■ WORK REQUIRED
From the entries below, determine the number of lines that contain "unixporn". Give that number by itself.

■ PROVIDED RECORDS
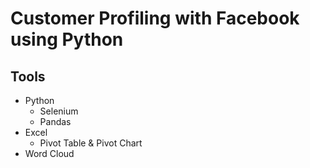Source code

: # Customer Profiling with Facebook using Python

## Tools
- Python
  - Selenium
  - Pandas
- Excel
  - Pivot Table & Pivot Chart
- Word Cloud
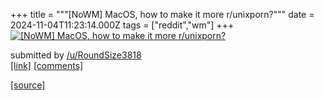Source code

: +++
title = """[NoWM] MacOS, how to make it more r/unixporn?"""
date = 2024-11-04T11:23:14.000Z
tags = ["reddit","wm"]
+++
[![[NoWM] MacOS, how to make it more r/unixporn?](https://preview.redd.it/kp5gwu3cdvyd1.png?width=640&crop=smart&auto=webp&s=6ca6c624e60cc79f80d77a12b8d0efd430e84dfe "[NoWM] MacOS, how to make it more r/unixporn?")](https://www.reddit.com/r/unixporn/comments/1gjbxr0/nowm_macos_how_to_make_it_more_runixporn/)

submitted by [/u/RoundSize3818](https://www.reddit.com/user/RoundSize3818)  
[\[link\]](https://i.redd.it/kp5gwu3cdvyd1.png) [\[comments\]](https://www.reddit.com/r/unixporn/comments/1gjbxr0/nowm_macos_how_to_make_it_more_runixporn/)

[[source]](https://www.reddit.com/r/unixporn/comments/1gjbxr0/nowm_macos_how_to_make_it_more_runixporn/)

■ WRITTEN REPLY
4